◆ TASK STATEMENT ◆
Show each line in the listing below that contains the word "imaging".

Segment Start: EXERCISE DATA

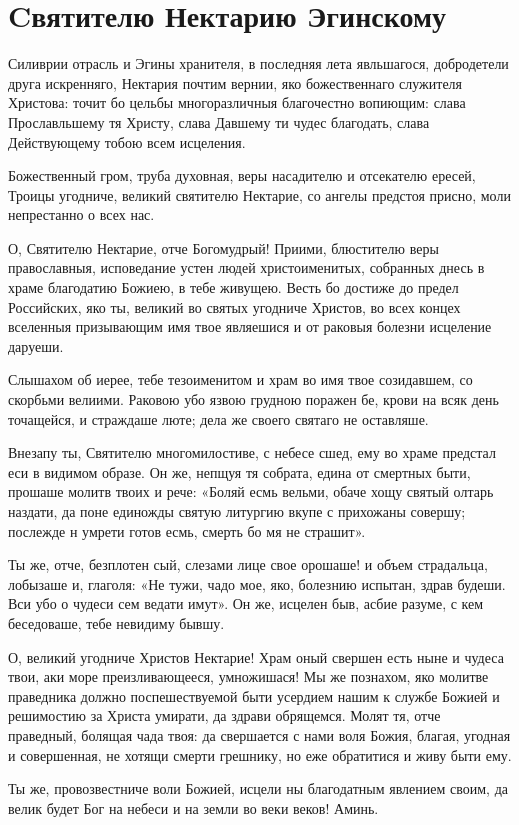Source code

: \section{Cвятителю Нектарию Эгинскому}\begin{mymulticols}


Силиврии отрасль и Эгины хранителя, в последняя лета явльшагося, добродетели друга искренняго, Нектария почтим вернии, яко божественнаго служителя Христова: точит бо цельбы многоразличныя благочестно вопиющим: слава Прославльшему тя Христу, слава Давшему ти чудес благодать, слава Действующему тобою всем исцеления.


Божественный гром, труба духовная, веры насадителю и отсекателю ересей, Троицы угодниче, великий святителю Нектарие, со ангелы предстоя присно, моли непрестанно о всех нас.


О, Святителю Нектарие, отче Богомудрый! Приими, блюстителю веры православныя, исповедание устен людей христоименитых, собранных днесь в храме благодатию Божиею, в тебе живущею. Весть бо достиже до предел Российских, яко ты, великий во святых угодниче Христов, во всех концех вселенныя призывающим имя твое являешися и от раковыя болезни исцеление даруеши.

Слышахом об иерее, тебе тезоименитом и храм во имя твое созидавшем, со скорбьми велиими. Раковою убо язвою грудною поражен бе, крови на всяк день точащейся, и страждаше люте; дела же своего святаго не оставляше.

Внезапу ты, Святителю многомилостиве, с небесе сшед, ему во храме предстал еси в видимом образе. Он же, непщуя тя собрата, едина от смертных быти, прошаше молитв твоих и рече: «Боляй есмь вельми, обаче хощу святый олтарь наздати, да поне единожды святую литургию вкупе с прихожаны совершу; послежде н умрети готов есмь, смерть бо мя не страшит».

Ты же, отче, безплотен сый, слезами лице свое орошаше! и объем страдальца, лобызаше и, глаголя: «Не тужи, чадо мое, яко, болезнию испытан, здрав будеши. Вси убо о чудеси сем ведати имут». Он же, исцелен быв, асбие разуме, с кем беседоваше, тебе невидиму бывшу.

О, великий угодниче Христов Нектарие! Храм оный свершен есть ныне и чудеса твои, аки море преизливающееся, умножишася! Мы же познахом, яко молитве праведника должно поспешествуемой быти усердием нашим к службе Божией и решимостию за Христа умирати, да здрави обрящемся. Молят тя, отче праведный, болящая чада твоя: да свершается с нами воля Божия, благая, угодная и совершенная, не хотящи смерти грешнику, но еже обратитися и живу быти ему.

Ты же, провозвестниче воли Божией, исцели ны благодатным явлением своим, да велик будет Бог на небеси и на земли во веки веков! Аминь.

\end{mymulticols}

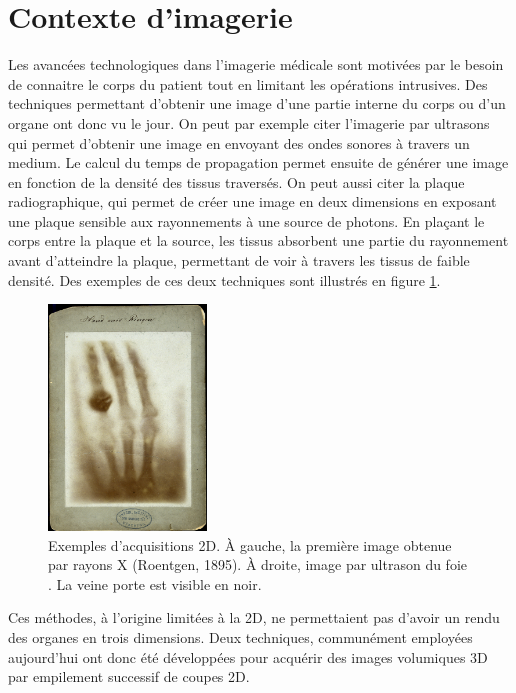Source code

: \section{Contexte d'imagerie}
\label{sec:contexte:images}
Les avancées technologiques dans l'imagerie médicale sont motivées par le besoin de connaitre le corps du patient tout en limitant les opérations intrusives. Des techniques permettant d'obtenir une image d'une partie interne du corps ou d'un organe ont donc vu le jour. On peut par exemple citer l'imagerie par ultrasons qui permet d'obtenir une image en envoyant des ondes sonores à travers un medium. Le calcul du temps de propagation permet ensuite de générer une image en fonction de la densité des tissus traversés. On peut aussi citer la plaque radiographique, qui permet de créer une image en deux dimensions en exposant une plaque sensible aux rayonnements à une source de photons. En plaçant le corps entre la plaque et la source, les tissus absorbent une partie du rayonnement avant d'atteindre la plaque, permettant de voir à travers les tissus de faible densité. Des exemples de ces deux techniques sont illustrés en figure \ref{fig:2D imaging}.
\begin{figure}
    \centering
    \includegraphics[height=6cm]{Images/first_CT.png}
    \caption{Exemples d'acquisitions 2D. À gauche, la première image obtenue par rayons X (Roentgen, 1895). À droite, image par ultrason du foie \protect\footnotemark. La veine porte est visible en noir.}
    \label{fig:2D imaging}
\end{figure}

Ces méthodes, à l'origine limitées à la 2D, ne permettaient pas d'avoir un rendu des organes en trois dimensions. Deux techniques, communément employées aujourd'hui ont donc été développées pour acquérir des images volumiques 3D par empilement successif de coupes 2D.
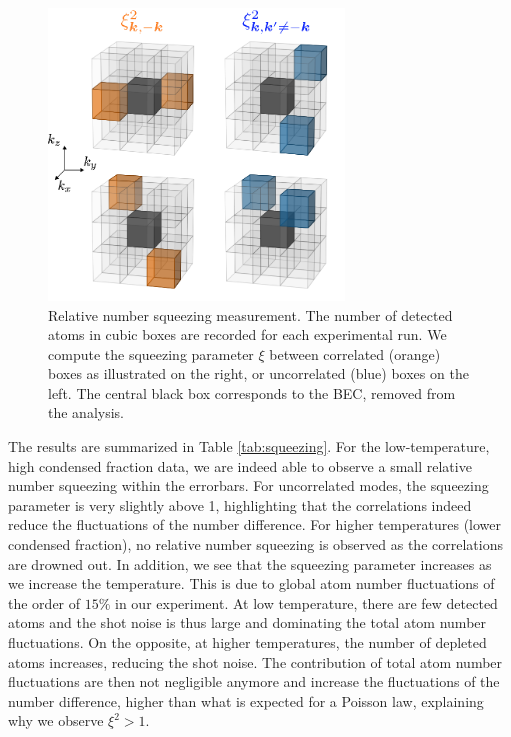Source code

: \begin{figure}
    \centering
    \includegraphics[width=0.7\textwidth]{Fig/Chapter4/squeezing.png}
    \caption{Relative number squeezing measurement. The number of detected atoms in cubic boxes are recorded for each experimental run. We compute the squeezing parameter $\xi$ between correlated (orange) boxes as illustrated on the right, or uncorrelated (blue) boxes on the left. The central black box corresponds to the BEC, removed from the analysis.}
    \label{fig:squeezing}
\end{figure}

The results are summarized in Table \ref{tab:squeezing}. For the low-temperature, high condensed fraction data, we are indeed able to observe a small relative number squeezing within the errorbars. For uncorrelated modes, the squeezing parameter is very slightly above 1, highlighting that the correlations indeed reduce the fluctuations of the number difference. For higher temperatures (lower condensed fraction), no relative number squeezing is observed as the correlations are drowned out. In addition, we see that the squeezing parameter increases as we increase the temperature. This is due to global atom number fluctuations of the order of $15\%$ in our experiment. At low temperature, there are few detected atoms and the shot noise is thus large and dominating the total atom number fluctuations. On the opposite, at higher temperatures, the number of depleted atoms increases, reducing the shot noise. The contribution of total atom number fluctuations are then not negligible anymore and increase the fluctuations of the number difference, higher than what is expected for a Poisson law, explaining why we observe $\xi^2 > 1$.

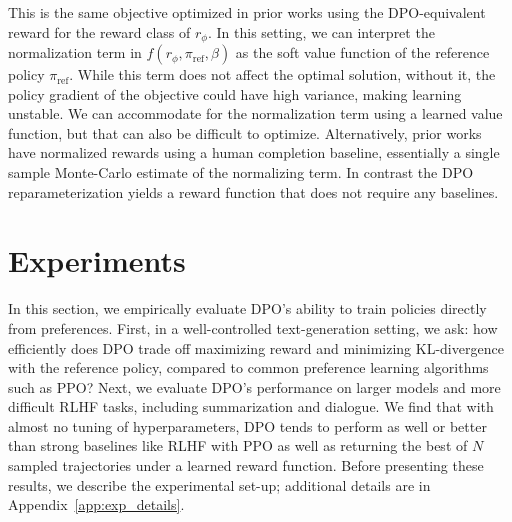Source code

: This is the same objective optimized in prior works 
\citep{ziegler2020finetuning, stiennon2022learning, bai2022training, ouyang2022training} using the DPO-equivalent reward for the reward class of $r_{\phi}$. In this setting, we can interpret the normalization term in $f(r_{\phi}, \pi_\text{ref}, \beta)$ as the soft value function of the reference policy $\pi_\text{ref}$. While this term does not affect the optimal solution, without it, the policy gradient of the objective could have high variance, making learning unstable. We can accommodate for the normalization term using a learned value function, but that can also be difficult to optimize. Alternatively, prior works have normalized rewards using a human completion baseline, essentially a single sample Monte-Carlo estimate of the normalizing term. In contrast the DPO reparameterization yields a reward function that does not require any baselines. 

\section{Experiments}
In this section, we empirically evaluate DPO's ability to train policies directly from preferences. First, in a well-controlled text-generation setting, we ask: how efficiently does DPO trade off maximizing reward and minimizing KL-divergence with the reference policy, compared to common preference learning algorithms such as PPO? Next, we evaluate DPO's performance on larger models and more difficult RLHF tasks, including summarization and dialogue. We find that with almost no tuning of hyperparameters, DPO tends to perform as well or better than strong baselines like RLHF with PPO as well as returning the best of $N$ sampled trajectories under a learned reward function. Before presenting these results, we describe the experimental set-up; additional details are in Appendix~\ref{app:exp_details}.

Segment End: EXERCISE DATA

◆ RESPONSE TO THIS TASK ◆
Les avancées technologiques dans l'imagerie médicale sont motivées par le besoin de connaitre le corps du patient tout en limitant les opérations intrusives. Des techniques permettant d'obtenir une image d'une partie interne du corps ou d'un organe ont donc vu le jour. On peut par exemple citer l'imagerie par ultrasons qui permet d'obtenir une image en envoyant des ondes sonores à travers un medium. Le calcul du temps de propagation permet ensuite de générer une image en fonction de la densité des tissus traversés. On peut aussi citer la plaque radiographique, qui permet de créer une image en deux dimensions en exposant une plaque sensible aux rayonnements à une source de photons. En plaçant le corps entre la plaque et la source, les tissus absorbent une partie du rayonnement avant d'atteindre la plaque, permettant de voir à travers les tissus de faible densité. Des exemples de ces deux techniques sont illustrés en figure \ref{fig:2D imaging}.
    \label{fig:2D imaging}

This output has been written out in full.